[Bug] QMix flattening obs, not passing seq_lens to recurrent models

jsuarez5341 commented 2 years ago

Search before asking

[X] I searched the issues and found no similar issues.

Ray Component

RLlib

What happened + What you expected to happen

This issue is part of the ongoing effort to add Neural MMO to RLlib's integration tests

I am trying to get QMix working with Neural MMO. I have simplified down to a fixed, 2 agents in one group. The observation and action spaces of NMMO are still hierarchical (dicts).

First problem: RLlib aggressively instantiates models here https://github.com/ray-project/ray/blob/master/rllib/agents/trainer.py#L2381 (not sure for what purpose). This then calls obs flattening logic here https://github.com/ray-project/ray/blob/31ed9e5d02e0b5c8bbbdd3126e1b54dd25f477b9/rllib/agents/qmix/qmix_policy.py#L541, which fails on NMMO obs.

You can patch the flattening logic (which shouldn't even be being called in the first place, given that we want structured obs and are using a custom model) like this

unpacked_obs = []
for u in unpacked: 
    agent_obs    = [e.reshape(e.shape[0], -1) for e in tree.flatten(u['obs'])] 
   unpacked_obs.append(np.concatenate(agent_obs, 1))
unpacked_obs = np.stack(unpacked_obs, 1)

to fully flatten obs.

Even once this is fixed, there are additional errors in calling the model. It appears agents/qmix/qmix_policy acts as a wrapper over custom models, which are recurrent by default. For some reason, it passes seq_lens=None as an argument (https://github.com/ray-project/ray/blob/31ed9e5d02e0b5c8bbbdd3126e1b54dd25f477b9/rllib/agents/qmix/qmix_policy.py#L615), which is needed for a variety of purposes.

Versions / Dependencies

ray==1.10.0, python 3.9, Ubuntu 20.04

Reproduction script

https://github.com/NeuralMMO/baselines/blob/rllib-debug/repro_qmix_lstm_lens.py

You can skip the first ~400 lines -- mostly network definitions to process structured obs.

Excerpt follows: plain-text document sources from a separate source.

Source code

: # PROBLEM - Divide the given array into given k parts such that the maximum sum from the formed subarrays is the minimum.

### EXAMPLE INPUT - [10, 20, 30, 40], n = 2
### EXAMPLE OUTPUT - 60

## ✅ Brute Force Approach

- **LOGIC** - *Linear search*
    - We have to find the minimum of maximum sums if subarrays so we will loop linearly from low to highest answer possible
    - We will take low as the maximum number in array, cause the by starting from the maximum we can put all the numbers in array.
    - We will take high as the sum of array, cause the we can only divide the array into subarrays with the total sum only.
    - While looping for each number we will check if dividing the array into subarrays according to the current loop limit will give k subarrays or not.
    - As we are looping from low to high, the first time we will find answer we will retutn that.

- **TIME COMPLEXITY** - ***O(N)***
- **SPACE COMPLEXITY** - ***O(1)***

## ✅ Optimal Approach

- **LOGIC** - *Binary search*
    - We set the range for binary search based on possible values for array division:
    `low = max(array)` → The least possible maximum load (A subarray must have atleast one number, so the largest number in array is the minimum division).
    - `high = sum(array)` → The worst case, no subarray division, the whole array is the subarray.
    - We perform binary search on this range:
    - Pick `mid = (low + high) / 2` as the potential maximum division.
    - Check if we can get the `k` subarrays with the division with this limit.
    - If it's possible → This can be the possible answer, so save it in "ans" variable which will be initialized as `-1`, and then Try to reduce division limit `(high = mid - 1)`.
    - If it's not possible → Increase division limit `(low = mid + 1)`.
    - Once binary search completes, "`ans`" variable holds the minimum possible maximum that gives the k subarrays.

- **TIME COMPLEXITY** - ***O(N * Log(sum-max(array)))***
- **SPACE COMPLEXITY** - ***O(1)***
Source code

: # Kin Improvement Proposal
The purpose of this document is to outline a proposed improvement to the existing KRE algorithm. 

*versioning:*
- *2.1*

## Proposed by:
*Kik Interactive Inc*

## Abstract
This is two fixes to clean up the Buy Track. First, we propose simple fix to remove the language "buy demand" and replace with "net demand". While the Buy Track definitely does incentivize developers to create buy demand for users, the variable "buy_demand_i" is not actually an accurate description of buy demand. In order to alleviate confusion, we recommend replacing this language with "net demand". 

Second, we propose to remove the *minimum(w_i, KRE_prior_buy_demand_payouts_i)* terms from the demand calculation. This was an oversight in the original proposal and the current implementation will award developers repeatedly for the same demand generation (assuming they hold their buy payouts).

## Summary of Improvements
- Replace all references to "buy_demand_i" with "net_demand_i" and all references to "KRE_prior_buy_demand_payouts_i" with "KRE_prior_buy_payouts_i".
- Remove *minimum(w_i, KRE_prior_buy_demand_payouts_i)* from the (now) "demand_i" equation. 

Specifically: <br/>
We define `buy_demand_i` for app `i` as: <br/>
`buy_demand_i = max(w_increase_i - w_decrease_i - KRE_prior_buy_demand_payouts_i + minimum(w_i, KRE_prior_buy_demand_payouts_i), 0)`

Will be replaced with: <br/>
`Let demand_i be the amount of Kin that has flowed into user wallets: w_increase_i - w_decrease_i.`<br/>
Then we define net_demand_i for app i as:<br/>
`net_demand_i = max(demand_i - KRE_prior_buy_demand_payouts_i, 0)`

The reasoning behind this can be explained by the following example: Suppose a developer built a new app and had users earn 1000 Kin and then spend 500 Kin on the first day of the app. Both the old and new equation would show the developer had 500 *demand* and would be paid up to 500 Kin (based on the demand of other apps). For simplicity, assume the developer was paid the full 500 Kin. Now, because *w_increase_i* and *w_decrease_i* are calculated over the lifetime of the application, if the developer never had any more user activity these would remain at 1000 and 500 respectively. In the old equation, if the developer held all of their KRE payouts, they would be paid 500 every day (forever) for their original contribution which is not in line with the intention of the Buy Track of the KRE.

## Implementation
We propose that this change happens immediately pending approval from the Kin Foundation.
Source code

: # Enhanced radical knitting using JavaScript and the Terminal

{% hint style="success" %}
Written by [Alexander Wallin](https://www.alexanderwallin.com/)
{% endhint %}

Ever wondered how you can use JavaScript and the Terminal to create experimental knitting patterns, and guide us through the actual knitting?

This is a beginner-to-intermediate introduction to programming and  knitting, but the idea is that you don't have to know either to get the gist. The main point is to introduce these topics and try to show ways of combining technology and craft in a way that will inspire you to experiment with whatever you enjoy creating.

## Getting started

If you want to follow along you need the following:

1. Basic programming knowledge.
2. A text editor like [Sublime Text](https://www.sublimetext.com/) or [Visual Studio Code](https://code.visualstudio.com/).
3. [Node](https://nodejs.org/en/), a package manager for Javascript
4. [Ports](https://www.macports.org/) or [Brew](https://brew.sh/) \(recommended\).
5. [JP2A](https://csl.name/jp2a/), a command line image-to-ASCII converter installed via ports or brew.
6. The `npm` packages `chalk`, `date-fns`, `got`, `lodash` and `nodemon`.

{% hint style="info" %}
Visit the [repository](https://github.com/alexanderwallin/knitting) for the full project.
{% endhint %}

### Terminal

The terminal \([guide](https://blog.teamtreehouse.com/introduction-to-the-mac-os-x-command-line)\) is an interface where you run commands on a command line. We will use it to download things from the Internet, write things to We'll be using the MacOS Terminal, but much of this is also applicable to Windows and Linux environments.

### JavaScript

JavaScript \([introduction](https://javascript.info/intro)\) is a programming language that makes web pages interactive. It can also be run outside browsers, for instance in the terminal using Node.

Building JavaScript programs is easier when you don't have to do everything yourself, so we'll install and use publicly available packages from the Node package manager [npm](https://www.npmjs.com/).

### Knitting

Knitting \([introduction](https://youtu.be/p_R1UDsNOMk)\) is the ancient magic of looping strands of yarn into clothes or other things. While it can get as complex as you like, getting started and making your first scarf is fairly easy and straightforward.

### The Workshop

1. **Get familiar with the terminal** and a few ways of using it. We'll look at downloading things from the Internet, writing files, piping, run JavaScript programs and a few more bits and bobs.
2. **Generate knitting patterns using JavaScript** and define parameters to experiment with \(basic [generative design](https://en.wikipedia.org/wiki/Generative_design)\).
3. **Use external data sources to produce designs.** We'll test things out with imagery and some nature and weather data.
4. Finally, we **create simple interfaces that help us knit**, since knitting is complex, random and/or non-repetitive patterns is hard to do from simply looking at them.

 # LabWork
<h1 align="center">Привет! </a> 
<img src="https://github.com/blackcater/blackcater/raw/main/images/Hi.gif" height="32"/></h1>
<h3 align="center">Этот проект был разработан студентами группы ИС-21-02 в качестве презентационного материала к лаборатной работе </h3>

You can get the NMMO dependency with pip install nmmo[rllib]

Anything else

I am willing to help PR this and other QMix fixes, but I'd need some idea of why flattening logic is being called and where to get seq_lens from in order to pass them along

Are you willing to submit a PR?

[ ] Yes I am willing to submit a PR!

gjoliver commented 2 years ago

may be related to: https://github.com/ray-project/ray/issues/23202 can you help create a minimal repro script, so we can add it as a unit test etc? thanks.

davidADSP commented 2 years ago

Think this is related to a problem I've experienced where if the same sequence is sampled twice in the same training batch, then they will have the same episode_ids, unroll_ids and agent_indicies and therefore will be grouped together by the chop_into_sequences function.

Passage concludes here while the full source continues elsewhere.